The pro-Zionist Australian Rudd-Gillard and Gillard Labor Governments have failed to demand extradition and trial of those Israelis (including Israeli Australians) involved in the violent terrorist attack on Australians in international waters and in violation of Australia's sovereignty through passport forgery.
Decent Australians will have a poor opinion of pro-Zionist Labor's cowardly dereliction of duty and of the disloyalty to Australia of the Australian Israel Lobby. As an anti-racist humanitarian, my view is that supporters of the racist Zionists running genocidal, war criminal, nuclear terrorist Apartheid Israel should be sidelined in public life, as have been those supporting racist groups such as the Nazis, neo-Nazis, Apartheiders and KKK.
A multi-author compendium about the ongoing Palestinian Genocide by Apartheid Israel has recently been published in London (John Pilger is one of many distinguished contributors): "The Plight of the Palestinians.
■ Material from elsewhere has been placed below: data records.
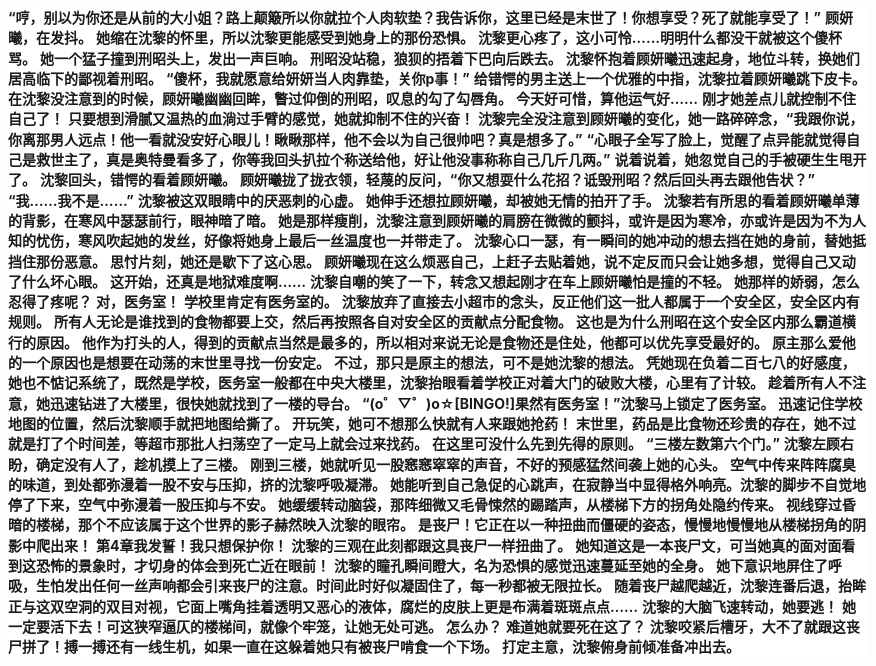 **“哼，别以为你还是从前的大小姐？路上颠簸所以你就拉个人肉软垫？我告诉你，这里已经是末世了！你想享受？死了就能享受了！”**
**顾妍曦，在发抖。**
**她缩在沈黎的怀里，所以沈黎更能感受到她身上的那份恐惧。**
**沈黎更心疼了，这小可怜……明明什么都没干就被这个傻杯骂。**
**她一个猛子撞到刑昭头上，发出一声巨响。**
**刑昭没站稳，狼狈的捂着下巴向后跌去。**
**沈黎怀抱着顾妍曦迅速起身，地位斗转，换她们居高临下的鄙视着刑昭。**
**“傻杯，我就愿意给妍妍当人肉靠垫，关你p事！”**
**给错愕的男主送上一个优雅的中指，沈黎拉着顾妍曦跳下皮卡。**
**在沈黎没注意到的时候，顾妍曦幽幽回眸，瞥过仰倒的刑昭，叹息的勾了勾唇角。**
**今天好可惜，算他运气好……**
**刚才她差点儿就控制不住自己了！**
**只要想到滑腻又温热的血淌过手臂的感觉，她就抑制不住的兴奋！**
**沈黎完全没注意到顾妍曦的变化，她一路碎碎念，“我跟你说，你离那男人远点！他一看就没安好心眼儿！瞅瞅那样，他不会以为自己很帅吧？真是想多了。”**
**“心眼子全写了脸上，觉醒了点异能就觉得自己是救世主了，真是奥特曼看多了，你等我回头扒拉个称送给他，好让他没事称称自己几斤几两。”**
**说着说着，她忽觉自己的手被硬生生甩开了。**
**沈黎回头，错愕的看着顾妍曦。**
**顾妍曦拢了拢衣领，轻蔑的反问，“你又想耍什么花招？诋毁刑昭？然后回头再去跟他告状？”**
**“我……我不是……”**
**沈黎被这双眼睛中的厌恶刺的心虚。**
**她伸手还想拉顾妍曦，却被她无情的拍开了手。**
**沈黎若有所思的看着顾妍曦单薄的背影，在寒风中瑟瑟前行，眼神暗了暗。**
**她是那样瘦削，沈黎注意到顾妍曦的肩膀在微微的颤抖，或许是因为寒冷，亦或许是因为不为人知的忧伤，寒风吹起她的发丝，好像将她身上最后一丝温度也一并带走了。**
**沈黎心口一瑟，有一瞬间的她冲动的想去挡在她的身前，替她抵挡住那份恶意。**
**思忖片刻，她还是歇下了这心思。**
**顾妍曦现在这么烦恶自己，上赶子去贴着她，说不定反而只会让她多想，觉得自己又动了什么坏心眼。**
**这开始，还真是地狱难度啊……**
**沈黎自嘲的笑了一下，转念又想起刚才在车上顾妍曦怕是撞的不轻。**
**她那样的娇弱，怎么忍得了疼呢？**
**对，医务室！**
**学校里肯定有医务室的。**
**沈黎放弃了直接去小超市的念头，反正他们这一批人都属于一个安全区，安全区内有规则。**
**所有人无论是谁找到的食物都要上交，然后再按照各自对安全区的贡献点分配食物。**
**这也是为什么刑昭在这个安全区内那么霸道横行的原因。**
**他作为打头的人，得到的贡献点当然是最多的，所以相对来说无论是食物还是住处，他都可以优先享受最好的。**
**原主那么爱他的一个原因也是想要在动荡的末世里寻找一份安定。**
**不过，那只是原主的想法，可不是她沈黎的想法。**
**凭她现在负着二百七八的好感度，她也不惦记系统了，既然是学校，医务室一般都在中央大楼里，沈黎抬眼看着学校正对着大门的破败大楼，心里有了计较。**
**趁着所有人不注意，她迅速钻进了大楼里，很快她就找到了一楼的导台。**
**“(o゜▽゜)o☆[BINGO!]果然有医务室！”沈黎马上锁定了医务室。**
**迅速记住学校地图的位置，然后沈黎顺手就把地图给撕了。**
**开玩笑，她可不想那么快就有人来跟她抢药！**
**末世里，药品是比食物还珍贵的存在，她不过就是打了个时间差，等超市那批人扫荡空了一定马上就会过来找药。**
**在这里可没什么先到先得的原则。**
**“三楼左数第六个门。”**
**沈黎左顾右盼，确定没有人了，趁机摸上了三楼。**
**刚到三楼，她就听见一股窸窸窣窣的声音，不好的预感猛然间袭上她的心头。**
**空气中传来阵阵腐臭的味道，到处都弥漫着一股不安与压抑，挤的沈黎呼吸凝滞。**
**她能听到自己急促的心跳声，在寂静当中显得格外响亮。沈黎的脚步不自觉地停了下来，空气中弥漫着一股压抑与不安。**
**她缓缓转动脑袋，那阵细微又毛骨悚然的踢踏声，从楼梯下方的拐角处隐约传来。**
**视线穿过昏暗的楼梯，那个不应该属于这个世界的影子赫然映入沈黎的眼帘。**
**是丧尸！它正在以一种扭曲而僵硬的姿态，慢慢地慢慢地从楼梯拐角的阴影中爬出来！**
**第4章我发誓！我只想保护你！**
**沈黎的三观在此刻都跟这具丧尸一样扭曲了。**
**她知道这是一本丧尸文，可当她真的面对面看到这恐怖的景象时，才切身的体会到死亡近在眼前！**
**沈黎的瞳孔瞬间瞪大，名为恐惧的感觉迅速蔓延至她的全身。**
**她下意识地屏住了呼吸，生怕发出任何一丝声响都会引来丧尸的注意。时间此时好似凝固住了，每一秒都被无限拉长。**
**随着丧尸越爬越近，沈黎连番后退，抬眸正与这双空洞的双目对视，它面上嘴角挂着透明又恶心的液体，腐烂的皮肤上更是布满着斑斑点点……**
**沈黎的大脑飞速转动，她要逃！**
**她一定要活下去！可这狭窄逼仄的楼梯间，就像个牢笼，让她无处可逃。**
**怎么办？**
**难道她就要死在这了？**
**沈黎咬紧后槽牙，大不了就跟这丧尸拼了！搏一搏还有一线生机，如果一直在这躲着她只有被丧尸啃食一个下场。**
**打定主意，沈黎俯身前倾准备冲出去。**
A Long History of Destruction", edited by Professor William A. Cook (Palgrave Macmillan, London, 2010).
brian o , Chagos Islanders were taken to those islands as slaves in all but name and made to run platation farms. Those farms destroied the ecosystems of the island. No blame to the Chagos Islanders, they're victims. The UK realised that they neither had the cash or the desire to feed the Chagos people, who were running out of food and water, so they took them to the nearest colony and dumped them. The only good thing about that is that the Chagosians didn't strave.
Pilger wants to put the Chagosians back on the Chagos islands to humiliate the UK and the US. The probable fates of the Chagosians means nothing to him, he is a hypocrite!
If you cared about the Chagosians, you've press for their being sent to either the Uk, were they'd have a chance at a good life, or the USA, were they'd have a better chance at a good life!
But for four thousand people without a viable way to make a living (please spare me the fantasy banana plantations, they would fail) the islands are a death trap.
Pilger needs to clam down and ask what he want to achieve, not who he wants to slam!
In his book "Collapse" Jared Diamond suggests that a population of 8 million or so would be realistically able to live sustainably, yet the population is now around 20 million and growing.